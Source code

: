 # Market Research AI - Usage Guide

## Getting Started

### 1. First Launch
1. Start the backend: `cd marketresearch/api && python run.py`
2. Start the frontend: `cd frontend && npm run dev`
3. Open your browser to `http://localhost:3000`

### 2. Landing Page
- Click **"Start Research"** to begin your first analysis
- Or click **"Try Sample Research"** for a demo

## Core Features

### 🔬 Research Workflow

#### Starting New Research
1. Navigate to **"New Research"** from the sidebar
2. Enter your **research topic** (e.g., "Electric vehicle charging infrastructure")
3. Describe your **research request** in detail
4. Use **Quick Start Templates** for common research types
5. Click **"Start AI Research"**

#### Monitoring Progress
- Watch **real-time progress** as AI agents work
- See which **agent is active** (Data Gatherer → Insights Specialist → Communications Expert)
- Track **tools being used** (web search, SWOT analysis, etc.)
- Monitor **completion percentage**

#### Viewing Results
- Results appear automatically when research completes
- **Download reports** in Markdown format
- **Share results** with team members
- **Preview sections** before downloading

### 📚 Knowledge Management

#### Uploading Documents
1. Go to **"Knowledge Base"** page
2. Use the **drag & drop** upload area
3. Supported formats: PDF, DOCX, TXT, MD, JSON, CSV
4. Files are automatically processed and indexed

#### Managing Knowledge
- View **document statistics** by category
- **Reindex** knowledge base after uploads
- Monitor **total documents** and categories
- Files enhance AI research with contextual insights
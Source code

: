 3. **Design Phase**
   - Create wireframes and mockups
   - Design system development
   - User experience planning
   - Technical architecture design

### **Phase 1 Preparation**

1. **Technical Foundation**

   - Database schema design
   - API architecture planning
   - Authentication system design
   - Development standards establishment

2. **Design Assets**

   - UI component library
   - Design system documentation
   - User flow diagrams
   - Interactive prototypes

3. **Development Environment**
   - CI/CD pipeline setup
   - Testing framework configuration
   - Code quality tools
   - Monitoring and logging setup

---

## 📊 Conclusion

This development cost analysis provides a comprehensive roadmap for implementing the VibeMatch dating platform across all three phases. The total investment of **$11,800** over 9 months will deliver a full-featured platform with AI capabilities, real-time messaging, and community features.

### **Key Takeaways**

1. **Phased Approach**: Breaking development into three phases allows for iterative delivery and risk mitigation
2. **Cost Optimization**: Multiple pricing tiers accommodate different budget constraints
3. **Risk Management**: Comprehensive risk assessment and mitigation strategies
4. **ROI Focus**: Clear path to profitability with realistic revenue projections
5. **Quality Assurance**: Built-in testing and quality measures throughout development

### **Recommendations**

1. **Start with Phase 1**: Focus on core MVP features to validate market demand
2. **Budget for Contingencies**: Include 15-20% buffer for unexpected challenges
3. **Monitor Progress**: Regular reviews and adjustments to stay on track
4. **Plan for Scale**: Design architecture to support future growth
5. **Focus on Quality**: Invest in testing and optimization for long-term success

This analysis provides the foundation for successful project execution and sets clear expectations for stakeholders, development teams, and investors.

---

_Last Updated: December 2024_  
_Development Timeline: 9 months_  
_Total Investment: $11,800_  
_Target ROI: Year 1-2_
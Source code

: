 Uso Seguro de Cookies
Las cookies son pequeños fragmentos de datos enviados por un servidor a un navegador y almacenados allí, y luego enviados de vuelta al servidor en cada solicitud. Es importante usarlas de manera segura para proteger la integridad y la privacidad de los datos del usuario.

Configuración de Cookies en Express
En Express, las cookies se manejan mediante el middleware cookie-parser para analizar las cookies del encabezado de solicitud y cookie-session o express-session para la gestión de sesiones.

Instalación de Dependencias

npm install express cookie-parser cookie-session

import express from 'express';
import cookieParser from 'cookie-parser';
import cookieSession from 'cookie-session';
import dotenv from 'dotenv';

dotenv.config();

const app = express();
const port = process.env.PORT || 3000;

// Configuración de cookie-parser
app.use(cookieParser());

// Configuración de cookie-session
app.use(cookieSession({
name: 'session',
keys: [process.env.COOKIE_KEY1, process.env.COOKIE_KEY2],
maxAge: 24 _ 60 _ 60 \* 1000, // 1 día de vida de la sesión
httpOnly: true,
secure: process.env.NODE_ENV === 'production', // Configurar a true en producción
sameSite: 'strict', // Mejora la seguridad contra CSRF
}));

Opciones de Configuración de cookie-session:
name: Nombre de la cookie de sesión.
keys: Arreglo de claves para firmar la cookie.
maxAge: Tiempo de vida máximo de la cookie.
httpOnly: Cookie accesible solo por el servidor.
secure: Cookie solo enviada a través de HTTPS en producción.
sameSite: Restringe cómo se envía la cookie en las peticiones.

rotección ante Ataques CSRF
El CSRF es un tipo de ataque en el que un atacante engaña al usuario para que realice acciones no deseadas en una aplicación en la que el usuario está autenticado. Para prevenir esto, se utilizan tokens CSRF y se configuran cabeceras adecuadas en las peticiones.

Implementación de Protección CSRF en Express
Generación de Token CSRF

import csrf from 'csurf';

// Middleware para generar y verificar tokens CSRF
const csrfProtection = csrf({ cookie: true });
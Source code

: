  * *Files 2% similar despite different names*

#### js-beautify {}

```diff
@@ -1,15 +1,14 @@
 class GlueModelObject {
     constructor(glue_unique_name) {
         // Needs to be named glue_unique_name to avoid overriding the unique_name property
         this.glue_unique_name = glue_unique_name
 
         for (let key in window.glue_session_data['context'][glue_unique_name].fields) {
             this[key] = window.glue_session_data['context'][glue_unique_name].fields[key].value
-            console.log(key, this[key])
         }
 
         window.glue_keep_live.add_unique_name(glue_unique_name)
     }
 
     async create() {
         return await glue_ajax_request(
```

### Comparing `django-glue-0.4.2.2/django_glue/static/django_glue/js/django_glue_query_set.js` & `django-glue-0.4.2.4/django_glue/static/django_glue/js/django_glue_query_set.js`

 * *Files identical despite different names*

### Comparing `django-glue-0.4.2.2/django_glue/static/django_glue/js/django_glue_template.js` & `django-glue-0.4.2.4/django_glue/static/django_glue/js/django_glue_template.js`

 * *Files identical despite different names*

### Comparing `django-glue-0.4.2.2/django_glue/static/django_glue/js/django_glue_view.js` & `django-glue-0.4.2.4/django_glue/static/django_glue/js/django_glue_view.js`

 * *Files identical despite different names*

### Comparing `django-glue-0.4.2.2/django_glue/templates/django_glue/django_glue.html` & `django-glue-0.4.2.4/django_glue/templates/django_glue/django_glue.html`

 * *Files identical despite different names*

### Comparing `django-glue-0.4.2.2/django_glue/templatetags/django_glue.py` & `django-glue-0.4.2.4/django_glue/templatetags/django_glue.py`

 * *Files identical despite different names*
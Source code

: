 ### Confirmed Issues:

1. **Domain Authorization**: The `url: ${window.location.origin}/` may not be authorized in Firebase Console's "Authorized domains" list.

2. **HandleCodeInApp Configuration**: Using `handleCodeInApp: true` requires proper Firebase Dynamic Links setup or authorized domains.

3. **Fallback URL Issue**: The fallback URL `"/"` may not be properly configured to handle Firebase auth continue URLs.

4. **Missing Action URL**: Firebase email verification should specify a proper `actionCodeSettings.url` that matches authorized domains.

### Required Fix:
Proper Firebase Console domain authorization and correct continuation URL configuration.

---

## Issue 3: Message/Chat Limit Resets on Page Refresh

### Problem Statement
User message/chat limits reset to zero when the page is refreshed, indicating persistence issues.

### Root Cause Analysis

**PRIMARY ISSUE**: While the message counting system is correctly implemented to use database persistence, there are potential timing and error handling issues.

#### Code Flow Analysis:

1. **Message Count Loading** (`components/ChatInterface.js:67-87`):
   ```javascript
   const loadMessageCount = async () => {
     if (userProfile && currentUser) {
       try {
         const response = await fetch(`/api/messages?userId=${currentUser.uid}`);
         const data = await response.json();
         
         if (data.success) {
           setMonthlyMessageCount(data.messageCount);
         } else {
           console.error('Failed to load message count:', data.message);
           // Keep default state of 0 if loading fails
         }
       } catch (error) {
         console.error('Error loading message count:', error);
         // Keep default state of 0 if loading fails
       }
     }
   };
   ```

**Your task:**
Search the material above for the string "servidor", and copy every line in which it turns up.

**Response to the exercise:**
Las cookies son pequeños fragmentos de datos enviados por un servidor a un navegador y almacenados allí, y luego enviados de vuelta al servidor en cada solicitud. Es importante usarlas de manera segura para proteger la integridad y la privacidad de los datos del usuario.
httpOnly: Cookie accesible solo por el servidor.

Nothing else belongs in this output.